「あっ、何か失礼なことを言いましたか」
私は慌てて小出美夜子に言いました。
「いえ、皆さん本当に優しくしてくださるので、期待を裏切ってはいけないなと」
初めて来た職場での緊張が美夜子を少し神経質にしていたのかもしれません。しかし小出美夜子に心を奪われていた私はその涙にすら彼女の純真さを感じ取り、この人は自分が守るのだという使命感さえ覚えていたのです。
一週間の研修を終え金曜の夕刻に事務所に戻って来た刑部所長も、わずか三日でメンバーに馴染み、テキパキと仕事をこなしている小出美夜子を見て、驚きと安堵を感じたようでした。

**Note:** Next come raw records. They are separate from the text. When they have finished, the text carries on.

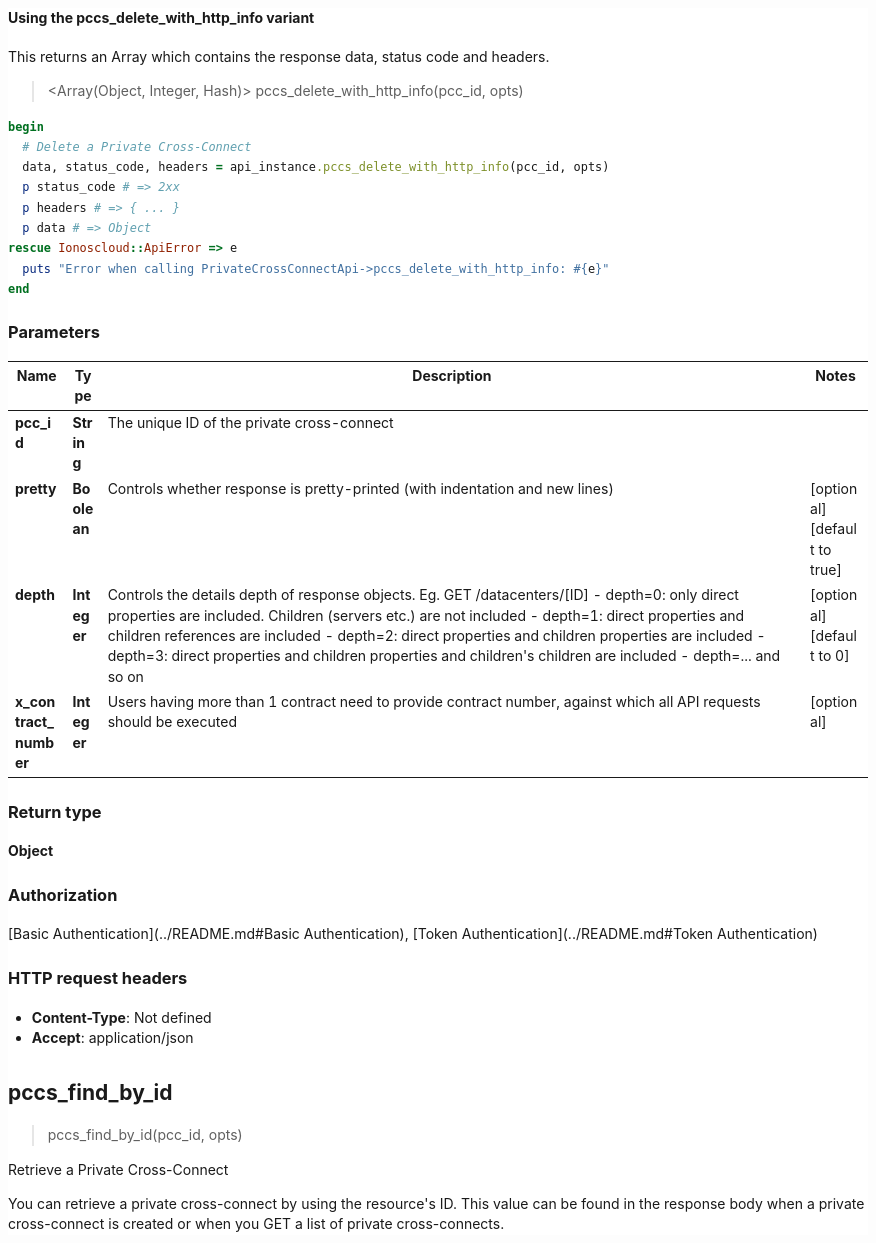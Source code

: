 #### Using the pccs_delete_with_http_info variant

This returns an Array which contains the response data, status code and headers.

> <Array(Object, Integer, Hash)> pccs_delete_with_http_info(pcc_id, opts)

```ruby
begin
  # Delete a Private Cross-Connect
  data, status_code, headers = api_instance.pccs_delete_with_http_info(pcc_id, opts)
  p status_code # => 2xx
  p headers # => { ... }
  p data # => Object
rescue Ionoscloud::ApiError => e
  puts "Error when calling PrivateCrossConnectApi->pccs_delete_with_http_info: #{e}"
end
```

### Parameters

| Name | Type | Description | Notes |
| ---- | ---- | ----------- | ----- |
| **pcc_id** | **String** | The unique ID of the private cross-connect |  |
| **pretty** | **Boolean** | Controls whether response is pretty-printed (with indentation and new lines) | [optional][default to true] |
| **depth** | **Integer** | Controls the details depth of response objects.  Eg. GET /datacenters/[ID]  - depth&#x3D;0: only direct properties are included. Children (servers etc.) are not included  - depth&#x3D;1: direct properties and children references are included  - depth&#x3D;2: direct properties and children properties are included  - depth&#x3D;3: direct properties and children properties and children&#39;s children are included  - depth&#x3D;... and so on | [optional][default to 0] |
| **x_contract_number** | **Integer** | Users having more than 1 contract need to provide contract number, against which all API requests should be executed | [optional] |

### Return type

**Object**

### Authorization

[Basic Authentication](../README.md#Basic Authentication), [Token Authentication](../README.md#Token Authentication)

### HTTP request headers

- **Content-Type**: Not defined
- **Accept**: application/json


## pccs_find_by_id

> <PrivateCrossConnect> pccs_find_by_id(pcc_id, opts)

Retrieve a Private Cross-Connect

You can retrieve a private cross-connect by using the resource's ID. This value can be found in the response body when a private cross-connect is created or when you GET a list of private cross-connects.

「いい人じゃないか。初めての面接であんな人が来てくれたとはラッキーだな」
そして、
「しばらくは女史と一緒にやってもらうのだろう?」「仕事の流れを見てもらうためにも最低一ヶ月はペアでと思っていましたが、この調子ですともっと早く独り立ちできそうです。取り敢えずは来週いっぱい二人一緒にやってもらって、あとは田沼さんのご家庭の都合を見ながら、週に一~二度でも出てきてもらって補足してもらえれば」
「なるほど、いい流れになりそうだね」
満足げな所長の様子を見て、私も初の大役を終えた達成感でいっぱいでした。美しいだけでなく仕事もできる。加瀬久美子と似ていると言えば似ていましたが、言葉ではうまく説明できない決定的な違いが二人にはありました。この時にはまだそれが何なのかわかりませんでしたが、その違いこそ私が小出美夜子にのめり込むことになった要因だったのです。
第二章 進展
週末になりました。
停滞していた迷走台風がとうとう進路を定め、速度を速めて大型化し、和歌山県に上陸するとの情報の中、土曜日は県内のゴルフ場で接待がありました。雨はまだ本格的ではなかったので、所長と私、取引先の幹部二人の合計四人で、雨の中なんとかプレーを終えましたが、自宅に戻ると携帯に《ぱるる》の春子さんから着信が入っていました。
《聖月夜》の作者について、何かわかったのだろうか?
はやる気持ちで私がかけなおすと、春子さんはすぐに電話に出ました。